Recently, commercial aerospace giants Airbus and Boeing exchanged a volley of ads aimed directly at each other. Unusual, because in the tech-happy commercial aircraft industry, aircraft specs and performance data typically speak for themselves. Subjective attributes like “tastes great” or “more filling” – and consumer-style potshots at competitors – not so much. And rightfully so. Even stoic airline executives are known to enthusiastically respond to performance improvements, even modest ones. Especially when the savings are applied to large, multibillion-dollar fleets flying millions of miles annually.

Advertising people watch this kind of contest with great interest, because it’s no ordinary strategy with a predictable outcome. It’s true, positive results sometimes go hand-in-gauntlet with a negative approach. A first-strike buzz is virtually guaranteed, and the competition is cast in a glaring, unflattering light. Authoritative voice may be gained, especially for a known, trustworthy brand. And, the negative message can focus on, and quickly correct, a misunderstanding in the marketplace.

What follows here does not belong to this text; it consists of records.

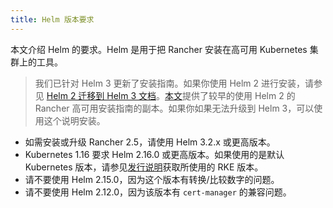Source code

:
 ```yaml
---
title: Helm 版本要求
---
```


本文介绍 Helm 的要求。Helm 是用于把 Rancher 安装在高可用 Kubernetes 集群上的工具。

> 我们已针对 Helm 3 更新了安装指南。如果你使用 Helm 2 进行安装，请参见 [Helm 2 迁移到 Helm 3 文档](https://helm.sh/blog/migrate-from-helm-v2-to-helm-v3/)。[本文](/versioned_docs/version-2.0-2.4/getting-started/installation-and-upgrade/advanced-options/advanced-use-cases/helm2/helm2.md)提供了较早的使用 Helm 2 的 Rancher 高可用安装指南的副本。如果你如果无法升级到 Helm 3，可以使用这个说明安装。

- 如需安装或升级 Rancher 2.5，请使用 Helm 3.2.x 或更高版本。
- Kubernetes 1.16 要求 Helm 2.16.0 或更高版本。如果使用的是默认 Kubernetes 版本，请参见[发行说明](https://github.com/rancher/rke/releases)获取所使用的 RKE 版本。
- 请不要使用 Helm 2.15.0，因为这个版本有转换/比较数字的问题。
- 请不要使用 Helm 2.12.0，因为该版本有 `cert-manager` 的兼容问题。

But on the dark side, negativity almost always detracts from a brand’s primary message, identity and personality. (Unless you’re the Oakland Raiders, who make an art form of the bad-boy image.) Setting aside a brand’s strengths to attack another’s weaknesses oftentimes seems mean-spirited – or even desperate – and can quickly unravel a brand’s good-guy image. The advertising audience may mentally give the competitors license to strike back, and the aggressor brand’s next misstep might just be fair game.

Success stories in developing the negative abound in the consumer world. In the mid-60s, Avis Car Rental’s indirect shot at Hertz earned huge attention and market share with, “Avis is only No. 2 in rent a cars. So we try harder.” And it was almost unfair the way Macintosh brilliantly belittled Windows with their light-hearted but deadly young hipster sympathetically skewering the PC “suit.”

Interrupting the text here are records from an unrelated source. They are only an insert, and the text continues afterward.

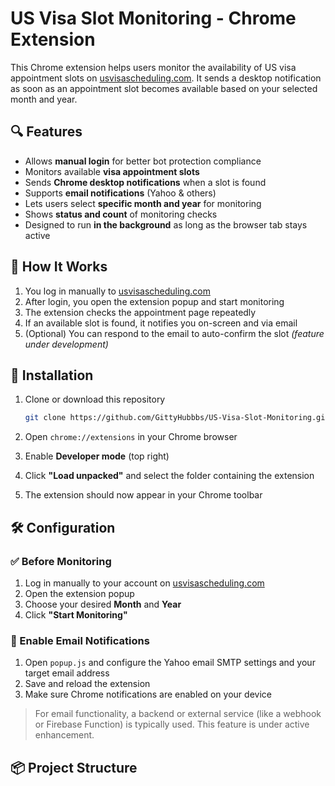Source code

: # US Visa Slot Monitoring - Chrome Extension

This Chrome extension helps users monitor the availability of US visa appointment slots on [usvisascheduling.com](https://www.usvisascheduling.com/). It sends a desktop notification as soon as an appointment slot becomes available based on your selected month and year.

## 🔍 Features

- Allows **manual login** for better bot protection compliance
- Monitors available **visa appointment slots**
- Sends **Chrome desktop notifications** when a slot is found
- Supports **email notifications** (Yahoo & others)
- Lets users select **specific month and year** for monitoring
- Shows **status and count** of monitoring checks
- Designed to run **in the background** as long as the browser tab stays active

## 🧠 How It Works

1. You log in manually to [usvisascheduling.com](https://www.usvisascheduling.com/)
2. After login, you open the extension popup and start monitoring
3. The extension checks the appointment page repeatedly
4. If an available slot is found, it notifies you on-screen and via email
5. (Optional) You can respond to the email to auto-confirm the slot *(feature under development)*

## 🚀 Installation

1. Clone or download this repository

    ```bash
    git clone https://github.com/GittyHubbbs/US-Visa-Slot-Monitoring.git
    ```

2. Open `chrome://extensions` in your Chrome browser
3. Enable **Developer mode** (top right)
4. Click **"Load unpacked"** and select the folder containing the extension
5. The extension should now appear in your Chrome toolbar

## 🛠 Configuration

### ✅ Before Monitoring

1. Log in manually to your account on [usvisascheduling.com](https://www.usvisascheduling.com/)
2. Open the extension popup
3. Choose your desired **Month** and **Year**
4. Click **"Start Monitoring"**

### 📧 Enable Email Notifications

1. Open `popup.js` and configure the Yahoo email SMTP settings and your target email address
2. Save and reload the extension
3. Make sure Chrome notifications are enabled on your device

> For email functionality, a backend or external service (like a webhook or Firebase Function) is typically used. This feature is under active enhancement.

## 📦 Project Structure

But, back to the business-to-business at hand: Several years ago, Airbus ran an ad that may have implied Boeing’s two-engine 777 was less safe for transoceanic flights than the Airbus four-engine entry. Some considered it an out-and-out cheap shot. And because the 777 has since racked up millions of safe miles over the pond, the claim has essentially been neutralized.

Fast-forward to present day. Airbus recently executed a campaign showing a Boeing 737MAX with a lengthened Pinocchio nosecone and the headline, “Why is our competitor stretching the truth?” in reaction to Boeing ads that had aggressively compared their aircraft to the Airbus A320neo. Airbus folks felt Boeing had crossed a line with certain performance data and responded with two ads asserting that Boeing was essentially “untruthful” and “lagging behind.”

It’s an interesting and unprecedented contest of messages between two important manufacturers. Boeing has yet to respond. Will they take the high road with a comparative benefit approach, or are they waiting for an opening to jab?

Time will tell. Because in the delicate business of negative advertising, sometimes even when you win, you lose.